Kulchytsky, Yurii

Image - Yurii Kulchytsky: Pursuit (1948 woodcut). Image - Yurii Kulchytsky: Graces (1978 watercolor). Image - Yurii Kulchytsky: Fish (1978 bronze).

Kulchytsky, Yurii [Кульчицький, Юрій; Kul'čyc'kyj, Jurij], b 15 December 1912 in Pidbuzh, Drohobych county, Galicia, d 24 January 1993 in Mougins, France. Graphic artist, painter, and ceramicist. While studying at the Cracow Academy of Fine Art (1933–8), he belonged to the Zarevo art group and took part in its exhibitions. Immigrating to Austria (1945) and then Paris (1948), in 1960 he settled in Mougins near Cannes and set up a modern ceramics atelier with Ivanna Vynnykiv. Until the mid-1950s Kulchytsky did mostly woodcuts, including prints such as Three Cossacks, The Pursuit (1948), Kozak-Mamai, and Fist Fight, and illustrations to Konstantyna Malytska’s Harfa Leili (The Harp of Leila, 1953). By linocut he produced prints such as The Collectivization. He has also done some woodcut bookplates.
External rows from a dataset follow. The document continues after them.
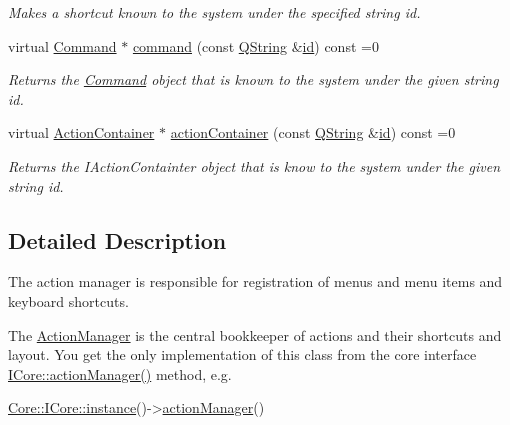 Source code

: \begin{DoxyCompactItemize}
\begin{DoxyCompactList}\small\item\em Makes a {\itshape shortcut} known to the system under the specified string {\itshape id}. \end{DoxyCompactList}\item 
virtual \hyperlink{class_core_1_1_command}{Command} $\ast$ \hyperlink{group___core_plugin_ga262e29bf6a8d1cf1fb92dfe93b96621e}{command} (const \hyperlink{group___u_a_v_objects_plugin_gab9d252f49c333c94a72f97ce3105a32d}{Q\-String} \&\hyperlink{glext_8h_a58c2a664503e14ffb8f21012aabff3e9}{id}) const =0
\begin{DoxyCompactList}\small\item\em Returns the \hyperlink{class_core_1_1_command}{Command} object that is known to the system under the given string {\itshape id}. \end{DoxyCompactList}\item 
virtual \hyperlink{class_core_1_1_action_container}{Action\-Container} $\ast$ \hyperlink{group___core_plugin_ga0bd5e0ad7658056a7c80666200734df8}{action\-Container} (const \hyperlink{group___u_a_v_objects_plugin_gab9d252f49c333c94a72f97ce3105a32d}{Q\-String} \&\hyperlink{glext_8h_a58c2a664503e14ffb8f21012aabff3e9}{id}) const =0
\begin{DoxyCompactList}\small\item\em Returns the I\-Action\-Containter object that is know to the system under the given string {\itshape id}. \end{DoxyCompactList}\end{DoxyCompactItemize}


\subsection{Detailed Description}
The action manager is responsible for registration of menus and menu items and keyboard shortcuts. 

The \hyperlink{class_core_1_1_action_manager}{Action\-Manager} is the central bookkeeper of actions and their shortcuts and layout. You get the only implementation of this class from the core interface \hyperlink{group___core_plugin_ga5e44e7795213bb2627acfa08a13f6a12}{I\-Core\-::action\-Manager()} method, e.\-g. 
\begin{DoxyCode}
\hyperlink{group___core_plugin_ga71099762904aac0b404fcd1f93bdc83e}{Core::ICore::instance}()->\hyperlink{group___core_plugin_ga5e44e7795213bb2627acfa08a13f6a12}{actionManager}()
\end{DoxyCode}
In ceramics he has introduced new modern forms based on elements of Ukrainian folk ceramics, an art particularly rich in linear rhythm, which can be described as musical. His fantastic depictions of birds, animals, and human beings are almost surrealistic, but preserve that esthetic quality characteristic of folk art.